[SUPPLIED ENTRIES]

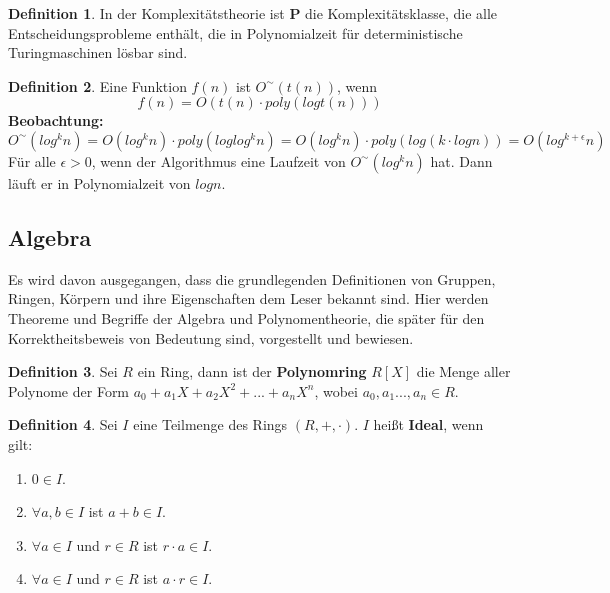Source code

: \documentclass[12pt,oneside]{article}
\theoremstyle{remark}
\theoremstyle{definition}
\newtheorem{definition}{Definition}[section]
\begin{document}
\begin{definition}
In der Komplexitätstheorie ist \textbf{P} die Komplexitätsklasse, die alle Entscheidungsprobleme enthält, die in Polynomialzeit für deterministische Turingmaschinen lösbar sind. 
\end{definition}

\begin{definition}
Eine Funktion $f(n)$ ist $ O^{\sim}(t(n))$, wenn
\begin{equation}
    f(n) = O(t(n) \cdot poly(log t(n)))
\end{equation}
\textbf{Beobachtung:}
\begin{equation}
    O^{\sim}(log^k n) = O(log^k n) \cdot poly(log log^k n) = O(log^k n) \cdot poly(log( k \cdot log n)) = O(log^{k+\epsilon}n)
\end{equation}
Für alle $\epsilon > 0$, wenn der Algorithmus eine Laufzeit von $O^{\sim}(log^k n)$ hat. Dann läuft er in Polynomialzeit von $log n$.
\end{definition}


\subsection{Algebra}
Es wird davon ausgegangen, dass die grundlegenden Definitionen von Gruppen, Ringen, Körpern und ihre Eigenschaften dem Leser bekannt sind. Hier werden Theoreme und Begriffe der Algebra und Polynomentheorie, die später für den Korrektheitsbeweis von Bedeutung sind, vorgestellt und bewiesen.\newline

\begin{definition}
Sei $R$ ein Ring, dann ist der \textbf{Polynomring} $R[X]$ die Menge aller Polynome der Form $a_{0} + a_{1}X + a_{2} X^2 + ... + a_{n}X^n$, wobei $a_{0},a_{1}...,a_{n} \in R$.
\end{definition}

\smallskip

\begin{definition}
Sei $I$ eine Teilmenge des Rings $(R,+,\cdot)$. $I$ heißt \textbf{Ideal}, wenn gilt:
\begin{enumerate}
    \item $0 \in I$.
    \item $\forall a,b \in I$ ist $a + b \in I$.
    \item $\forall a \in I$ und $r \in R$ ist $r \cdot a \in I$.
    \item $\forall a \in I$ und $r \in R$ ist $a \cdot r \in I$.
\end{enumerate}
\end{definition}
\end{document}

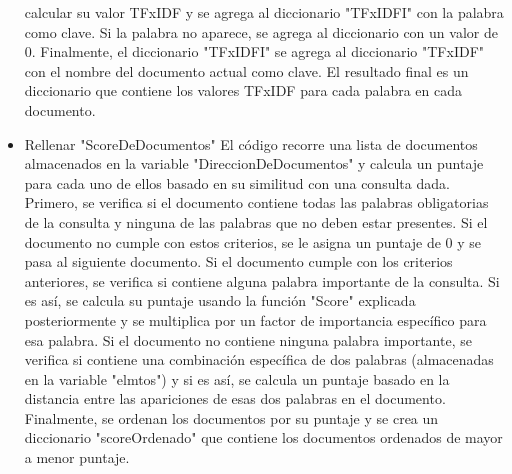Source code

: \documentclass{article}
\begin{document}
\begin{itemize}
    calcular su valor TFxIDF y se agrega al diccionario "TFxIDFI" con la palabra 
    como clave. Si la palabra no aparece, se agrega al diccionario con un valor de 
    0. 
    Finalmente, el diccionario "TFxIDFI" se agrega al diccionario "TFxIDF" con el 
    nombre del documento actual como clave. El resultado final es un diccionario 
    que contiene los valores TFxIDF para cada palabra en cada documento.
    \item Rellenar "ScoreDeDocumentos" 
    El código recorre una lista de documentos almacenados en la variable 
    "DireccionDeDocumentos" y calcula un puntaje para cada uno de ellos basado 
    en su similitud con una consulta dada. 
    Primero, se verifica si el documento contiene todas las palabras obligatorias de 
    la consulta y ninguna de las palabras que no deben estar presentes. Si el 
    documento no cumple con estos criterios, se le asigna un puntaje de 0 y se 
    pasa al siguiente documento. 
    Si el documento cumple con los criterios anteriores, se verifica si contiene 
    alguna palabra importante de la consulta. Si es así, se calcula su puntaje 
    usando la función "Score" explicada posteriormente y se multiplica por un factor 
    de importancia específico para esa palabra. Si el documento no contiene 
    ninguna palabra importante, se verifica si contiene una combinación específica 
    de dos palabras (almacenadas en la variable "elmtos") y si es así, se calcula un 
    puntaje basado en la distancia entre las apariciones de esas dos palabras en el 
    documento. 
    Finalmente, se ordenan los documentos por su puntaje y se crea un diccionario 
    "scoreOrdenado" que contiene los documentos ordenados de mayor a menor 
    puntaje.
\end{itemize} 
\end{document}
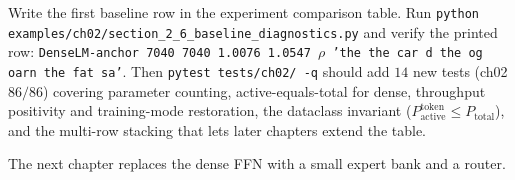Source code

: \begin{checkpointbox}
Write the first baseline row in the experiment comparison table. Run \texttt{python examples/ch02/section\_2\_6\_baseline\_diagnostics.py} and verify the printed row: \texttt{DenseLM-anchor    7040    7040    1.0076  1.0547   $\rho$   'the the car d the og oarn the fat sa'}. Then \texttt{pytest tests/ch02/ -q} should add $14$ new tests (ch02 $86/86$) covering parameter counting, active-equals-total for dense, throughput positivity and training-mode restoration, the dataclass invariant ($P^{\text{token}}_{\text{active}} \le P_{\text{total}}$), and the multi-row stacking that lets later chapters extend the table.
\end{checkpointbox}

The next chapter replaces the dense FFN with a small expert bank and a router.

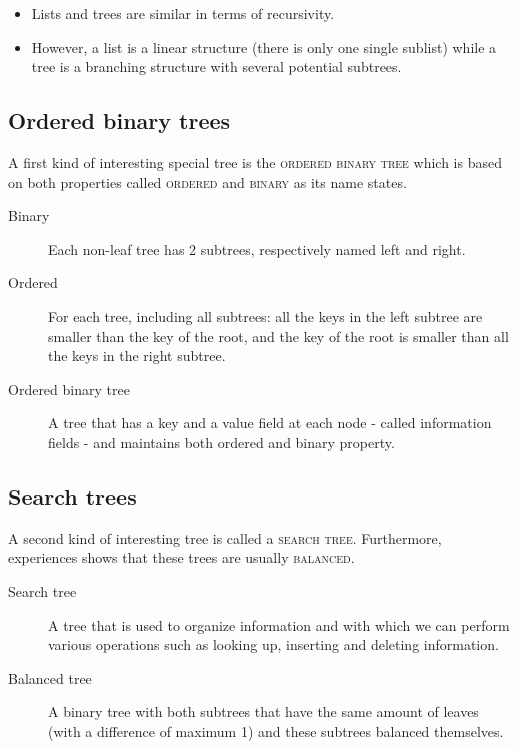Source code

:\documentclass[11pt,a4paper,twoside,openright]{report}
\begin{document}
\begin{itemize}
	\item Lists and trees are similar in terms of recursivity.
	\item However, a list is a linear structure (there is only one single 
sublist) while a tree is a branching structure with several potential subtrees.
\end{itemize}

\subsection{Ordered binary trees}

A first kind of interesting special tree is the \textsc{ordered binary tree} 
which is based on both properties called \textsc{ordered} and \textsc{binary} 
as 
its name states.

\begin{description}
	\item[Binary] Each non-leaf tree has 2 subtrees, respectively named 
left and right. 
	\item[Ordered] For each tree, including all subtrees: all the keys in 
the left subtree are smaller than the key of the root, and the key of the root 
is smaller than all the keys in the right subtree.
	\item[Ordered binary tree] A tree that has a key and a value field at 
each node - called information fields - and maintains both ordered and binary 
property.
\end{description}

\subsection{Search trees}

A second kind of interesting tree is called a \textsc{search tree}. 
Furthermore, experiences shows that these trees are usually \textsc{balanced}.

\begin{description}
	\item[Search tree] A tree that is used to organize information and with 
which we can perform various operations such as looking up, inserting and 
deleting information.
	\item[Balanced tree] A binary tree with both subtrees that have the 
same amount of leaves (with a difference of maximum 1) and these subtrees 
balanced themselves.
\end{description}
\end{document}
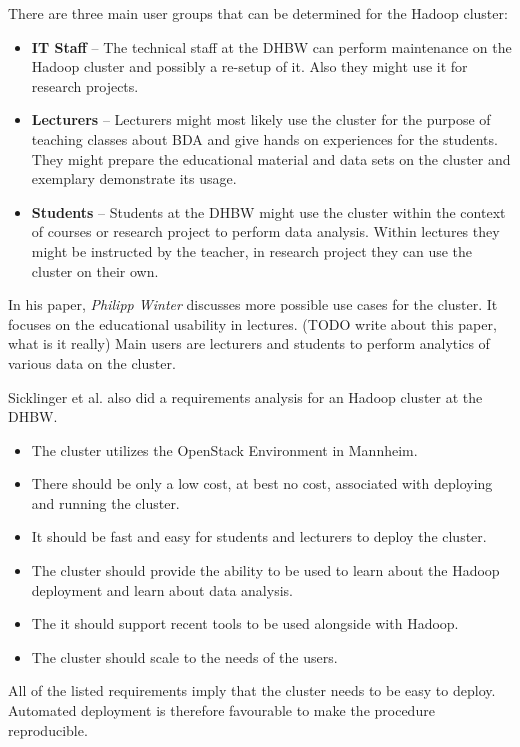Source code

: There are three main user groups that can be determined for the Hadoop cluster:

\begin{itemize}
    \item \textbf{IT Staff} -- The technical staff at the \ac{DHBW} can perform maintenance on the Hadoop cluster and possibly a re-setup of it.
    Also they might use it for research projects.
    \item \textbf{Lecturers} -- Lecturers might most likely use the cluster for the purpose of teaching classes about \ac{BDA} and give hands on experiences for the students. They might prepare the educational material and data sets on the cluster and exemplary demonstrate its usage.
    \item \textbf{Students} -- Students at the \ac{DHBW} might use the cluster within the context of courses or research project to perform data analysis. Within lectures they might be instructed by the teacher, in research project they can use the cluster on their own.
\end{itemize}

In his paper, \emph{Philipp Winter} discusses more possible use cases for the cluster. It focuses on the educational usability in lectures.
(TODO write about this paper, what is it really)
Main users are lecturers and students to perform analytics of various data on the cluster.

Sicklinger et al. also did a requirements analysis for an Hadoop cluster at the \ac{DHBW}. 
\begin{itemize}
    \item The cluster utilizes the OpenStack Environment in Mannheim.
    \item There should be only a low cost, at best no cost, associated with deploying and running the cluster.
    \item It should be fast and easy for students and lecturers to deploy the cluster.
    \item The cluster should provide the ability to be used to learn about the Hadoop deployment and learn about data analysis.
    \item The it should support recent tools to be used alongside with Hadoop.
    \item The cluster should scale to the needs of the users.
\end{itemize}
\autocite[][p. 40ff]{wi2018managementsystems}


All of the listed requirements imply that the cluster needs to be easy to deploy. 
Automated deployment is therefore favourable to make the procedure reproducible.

[/SUPPLIED ENTRIES]
[SUPPLIED ENTRIES]

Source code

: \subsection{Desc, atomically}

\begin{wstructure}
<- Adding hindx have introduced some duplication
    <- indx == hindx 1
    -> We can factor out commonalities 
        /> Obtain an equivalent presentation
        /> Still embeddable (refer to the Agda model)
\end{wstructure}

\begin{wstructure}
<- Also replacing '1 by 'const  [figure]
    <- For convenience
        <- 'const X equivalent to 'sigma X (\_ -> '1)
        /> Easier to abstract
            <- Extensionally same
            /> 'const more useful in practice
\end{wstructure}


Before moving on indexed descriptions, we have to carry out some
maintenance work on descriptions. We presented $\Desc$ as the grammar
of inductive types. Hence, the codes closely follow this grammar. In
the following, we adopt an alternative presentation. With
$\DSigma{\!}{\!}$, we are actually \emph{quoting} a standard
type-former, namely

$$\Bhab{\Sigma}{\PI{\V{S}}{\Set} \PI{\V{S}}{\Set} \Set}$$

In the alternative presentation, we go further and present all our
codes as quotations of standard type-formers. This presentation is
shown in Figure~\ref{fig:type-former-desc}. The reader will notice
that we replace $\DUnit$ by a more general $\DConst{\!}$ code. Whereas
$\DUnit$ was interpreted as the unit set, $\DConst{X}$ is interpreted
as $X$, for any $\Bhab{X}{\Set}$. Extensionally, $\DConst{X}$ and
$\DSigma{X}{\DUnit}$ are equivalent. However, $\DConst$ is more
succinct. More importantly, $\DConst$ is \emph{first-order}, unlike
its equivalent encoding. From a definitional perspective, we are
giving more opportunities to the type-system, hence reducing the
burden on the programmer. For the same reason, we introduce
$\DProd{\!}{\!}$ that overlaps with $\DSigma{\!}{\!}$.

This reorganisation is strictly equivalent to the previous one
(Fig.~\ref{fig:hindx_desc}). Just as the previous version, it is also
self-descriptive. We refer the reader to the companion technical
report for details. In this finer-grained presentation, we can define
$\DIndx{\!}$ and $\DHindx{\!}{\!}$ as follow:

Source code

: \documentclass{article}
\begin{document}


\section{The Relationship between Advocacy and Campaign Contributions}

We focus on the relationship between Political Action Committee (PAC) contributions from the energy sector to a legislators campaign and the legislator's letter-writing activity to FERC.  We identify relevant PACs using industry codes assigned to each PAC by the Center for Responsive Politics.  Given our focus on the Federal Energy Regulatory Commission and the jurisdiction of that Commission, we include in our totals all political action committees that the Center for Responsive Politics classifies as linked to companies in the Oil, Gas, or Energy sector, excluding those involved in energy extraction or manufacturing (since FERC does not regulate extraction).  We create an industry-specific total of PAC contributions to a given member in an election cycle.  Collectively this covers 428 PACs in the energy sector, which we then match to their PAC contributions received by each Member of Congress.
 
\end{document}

[/SUPPLIED ENTRIES]

ACTIVITY – What you return must be the lines above that run from the line with "<- indx == hindx 1" to the line with "the following, we", inclusive, each copied exactly.

ANSWER AREA –
    <- indx == hindx 1
    -> We can factor out commonalities 
        /> Obtain an equivalent presentation
        /> Still embeddable (refer to the Agda model)
\end{wstructure}

\begin{wstructure}
<- Also replacing '1 by 'const  [figure]
    <- For convenience
        <- 'const X equivalent to 'sigma X (\_ -> '1)
        /> Easier to abstract
            <- Extensionally same
            /> 'const more useful in practice
\end{wstructure}


Before moving on indexed descriptions, we have to carry out some
maintenance work on descriptions. We presented $\Desc$ as the grammar
of inductive types. Hence, the codes closely follow this grammar. In
the following, we adopt an alternative presentation. With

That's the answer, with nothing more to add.